Source: Geoff Franklin
The abolition of student number controls poses a “real risk to the public finances” by allowing universities and colleges unlimited recruitment of students from the European Union, a sector expert has warned MPs.
Bahram Bekhradnia, the outgoing director of the Higher Education Policy Institute, made the claim at an evidence session on student loans held by the Business, Innovation and Skills Committee on 17 December.
The committee also took evidence from Andrew McGettigan, author of The Great University Gamble, who said that the government’s plan to finance extra places by the future sale of student loans was “entirely speculative” – and that the funding projections provided by the Treasury had been “shoddy”.
The MPs called the session after the National Audit Office criticised the government’s running of the student loans system amid growing Westminster scrutiny of higher education funding (see box below).
Mr Bekhradnia gave evidence on the day that Hepi published another highly critical report on the cost of the coalition’s £9,000 fees system.
He told the committee that the abolition of the student numbers cap would create “huge incentives for universities and colleges – public or private – to recruit”. Universities could “go to Europe and recruit for all they are worth”, Mr Bekhradnia argued in the hearing. “There is a real risk here to the public finances.”

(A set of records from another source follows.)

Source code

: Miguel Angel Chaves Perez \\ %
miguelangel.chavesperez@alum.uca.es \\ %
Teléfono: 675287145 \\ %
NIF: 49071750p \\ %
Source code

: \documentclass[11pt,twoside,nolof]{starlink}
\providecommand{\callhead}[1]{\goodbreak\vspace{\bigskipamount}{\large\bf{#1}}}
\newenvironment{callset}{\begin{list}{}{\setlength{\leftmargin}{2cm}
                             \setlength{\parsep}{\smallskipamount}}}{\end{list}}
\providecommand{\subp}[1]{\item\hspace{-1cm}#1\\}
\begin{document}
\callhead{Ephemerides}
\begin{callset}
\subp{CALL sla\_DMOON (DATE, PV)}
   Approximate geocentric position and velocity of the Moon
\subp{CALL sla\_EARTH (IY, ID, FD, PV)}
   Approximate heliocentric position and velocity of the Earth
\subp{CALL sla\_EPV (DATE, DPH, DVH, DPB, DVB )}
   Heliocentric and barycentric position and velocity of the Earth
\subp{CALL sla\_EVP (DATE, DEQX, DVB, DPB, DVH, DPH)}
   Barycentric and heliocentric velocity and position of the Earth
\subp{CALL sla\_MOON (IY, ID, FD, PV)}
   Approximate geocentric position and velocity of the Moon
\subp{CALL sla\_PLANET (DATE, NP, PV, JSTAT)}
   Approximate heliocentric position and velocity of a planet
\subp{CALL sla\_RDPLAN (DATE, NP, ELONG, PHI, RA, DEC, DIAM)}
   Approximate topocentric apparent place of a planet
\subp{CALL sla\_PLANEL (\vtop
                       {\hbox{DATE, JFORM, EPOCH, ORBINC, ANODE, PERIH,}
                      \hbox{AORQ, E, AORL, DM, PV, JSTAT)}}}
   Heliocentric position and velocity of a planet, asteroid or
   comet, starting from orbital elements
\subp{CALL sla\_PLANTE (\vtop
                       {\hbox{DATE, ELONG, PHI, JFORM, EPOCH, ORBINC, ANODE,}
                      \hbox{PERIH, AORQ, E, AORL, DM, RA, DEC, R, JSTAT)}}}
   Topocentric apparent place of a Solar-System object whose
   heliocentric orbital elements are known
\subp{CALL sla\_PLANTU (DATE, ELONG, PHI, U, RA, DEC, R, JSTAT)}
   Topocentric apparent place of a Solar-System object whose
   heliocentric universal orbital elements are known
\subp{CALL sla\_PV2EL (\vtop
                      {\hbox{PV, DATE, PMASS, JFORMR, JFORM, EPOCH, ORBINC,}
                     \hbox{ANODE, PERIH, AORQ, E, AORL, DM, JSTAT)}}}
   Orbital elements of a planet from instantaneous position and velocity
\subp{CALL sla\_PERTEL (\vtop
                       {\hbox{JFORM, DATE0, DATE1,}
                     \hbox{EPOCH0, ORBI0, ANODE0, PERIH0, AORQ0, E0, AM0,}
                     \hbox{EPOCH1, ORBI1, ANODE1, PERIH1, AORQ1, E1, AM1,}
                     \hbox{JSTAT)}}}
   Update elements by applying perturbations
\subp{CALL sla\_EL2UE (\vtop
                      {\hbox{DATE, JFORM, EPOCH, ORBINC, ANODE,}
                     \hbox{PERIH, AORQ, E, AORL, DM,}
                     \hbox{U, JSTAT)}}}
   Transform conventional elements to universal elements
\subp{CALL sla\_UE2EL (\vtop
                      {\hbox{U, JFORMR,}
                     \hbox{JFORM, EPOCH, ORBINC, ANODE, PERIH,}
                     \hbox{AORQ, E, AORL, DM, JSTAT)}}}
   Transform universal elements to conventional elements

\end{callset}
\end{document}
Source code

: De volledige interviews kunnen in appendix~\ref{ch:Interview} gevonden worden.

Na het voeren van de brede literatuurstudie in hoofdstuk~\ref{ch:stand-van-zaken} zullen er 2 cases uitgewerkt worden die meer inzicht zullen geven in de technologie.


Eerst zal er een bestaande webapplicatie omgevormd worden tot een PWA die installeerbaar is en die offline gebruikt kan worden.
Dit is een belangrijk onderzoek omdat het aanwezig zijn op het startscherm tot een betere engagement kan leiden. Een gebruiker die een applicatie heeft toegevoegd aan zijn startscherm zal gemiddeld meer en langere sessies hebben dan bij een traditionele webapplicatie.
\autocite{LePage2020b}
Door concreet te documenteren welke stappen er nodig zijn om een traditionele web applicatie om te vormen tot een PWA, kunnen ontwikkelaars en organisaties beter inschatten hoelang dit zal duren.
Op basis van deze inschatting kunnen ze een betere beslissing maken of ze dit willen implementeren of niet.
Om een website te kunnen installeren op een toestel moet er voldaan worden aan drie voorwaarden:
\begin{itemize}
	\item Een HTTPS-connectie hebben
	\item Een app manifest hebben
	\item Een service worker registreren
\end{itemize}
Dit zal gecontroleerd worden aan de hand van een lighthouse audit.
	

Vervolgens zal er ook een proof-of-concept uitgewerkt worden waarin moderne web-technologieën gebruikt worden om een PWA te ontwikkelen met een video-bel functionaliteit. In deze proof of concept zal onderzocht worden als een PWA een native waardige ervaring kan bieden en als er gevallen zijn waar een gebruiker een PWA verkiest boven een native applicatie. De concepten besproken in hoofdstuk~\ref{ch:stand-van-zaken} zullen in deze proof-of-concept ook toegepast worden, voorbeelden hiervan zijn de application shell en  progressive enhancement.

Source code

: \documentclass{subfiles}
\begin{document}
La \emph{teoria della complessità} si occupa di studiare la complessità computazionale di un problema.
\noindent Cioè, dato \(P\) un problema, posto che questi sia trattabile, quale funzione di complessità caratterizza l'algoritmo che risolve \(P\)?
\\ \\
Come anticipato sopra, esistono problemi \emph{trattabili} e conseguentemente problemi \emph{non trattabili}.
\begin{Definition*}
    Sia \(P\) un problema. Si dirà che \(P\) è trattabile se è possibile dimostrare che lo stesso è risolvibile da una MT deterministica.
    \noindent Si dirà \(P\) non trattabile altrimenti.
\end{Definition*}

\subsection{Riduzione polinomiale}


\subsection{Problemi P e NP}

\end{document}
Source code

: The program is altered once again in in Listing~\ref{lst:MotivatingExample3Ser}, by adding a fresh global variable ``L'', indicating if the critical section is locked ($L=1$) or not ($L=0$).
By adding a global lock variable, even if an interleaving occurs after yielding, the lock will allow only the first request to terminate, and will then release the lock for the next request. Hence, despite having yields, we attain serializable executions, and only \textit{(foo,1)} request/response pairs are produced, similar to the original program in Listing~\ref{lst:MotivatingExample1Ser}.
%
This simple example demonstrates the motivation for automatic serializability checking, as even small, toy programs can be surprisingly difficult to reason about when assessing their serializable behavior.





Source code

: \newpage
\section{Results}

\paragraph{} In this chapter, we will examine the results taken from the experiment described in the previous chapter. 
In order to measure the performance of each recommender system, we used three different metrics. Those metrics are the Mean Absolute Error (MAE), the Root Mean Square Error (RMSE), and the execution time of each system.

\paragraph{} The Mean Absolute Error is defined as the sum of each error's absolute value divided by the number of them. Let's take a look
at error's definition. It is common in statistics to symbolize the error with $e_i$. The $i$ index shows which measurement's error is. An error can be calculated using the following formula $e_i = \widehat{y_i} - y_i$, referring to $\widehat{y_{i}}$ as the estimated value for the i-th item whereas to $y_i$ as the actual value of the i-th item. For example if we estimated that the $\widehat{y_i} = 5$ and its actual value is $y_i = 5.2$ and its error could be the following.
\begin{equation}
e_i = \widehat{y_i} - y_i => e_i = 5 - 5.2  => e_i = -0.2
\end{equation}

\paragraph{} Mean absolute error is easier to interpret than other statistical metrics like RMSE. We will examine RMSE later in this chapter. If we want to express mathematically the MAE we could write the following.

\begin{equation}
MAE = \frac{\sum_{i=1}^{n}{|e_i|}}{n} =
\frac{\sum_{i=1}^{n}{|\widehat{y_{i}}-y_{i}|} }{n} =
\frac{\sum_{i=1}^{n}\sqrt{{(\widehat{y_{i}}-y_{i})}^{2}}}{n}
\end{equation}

The Hepi report, The Cost of the Government’s Reforms of the Financing of Higher Education – An Update, says: “Already large numbers of students with no Ucas tariff scores enter higher education. No one can know how many more might be sought out and recruited by universities exercising a new freedom to recruit without limit. And EU students represent an almost unlimited additional potential source.”
The analysis, authored by Mr Bekhradnia and John Thompson, a higher education analyst, says the plan to finance extra student places by future loan sales “has many of the characteristics of a Ponzi scheme, relying on future diminishing income to make good increasing present deficits”.
It warns that the expanded version of the system can “at best…only be a bridge for a few years prior to an increased budget for higher education, or to reduced student numbers, or to a cheaper package”.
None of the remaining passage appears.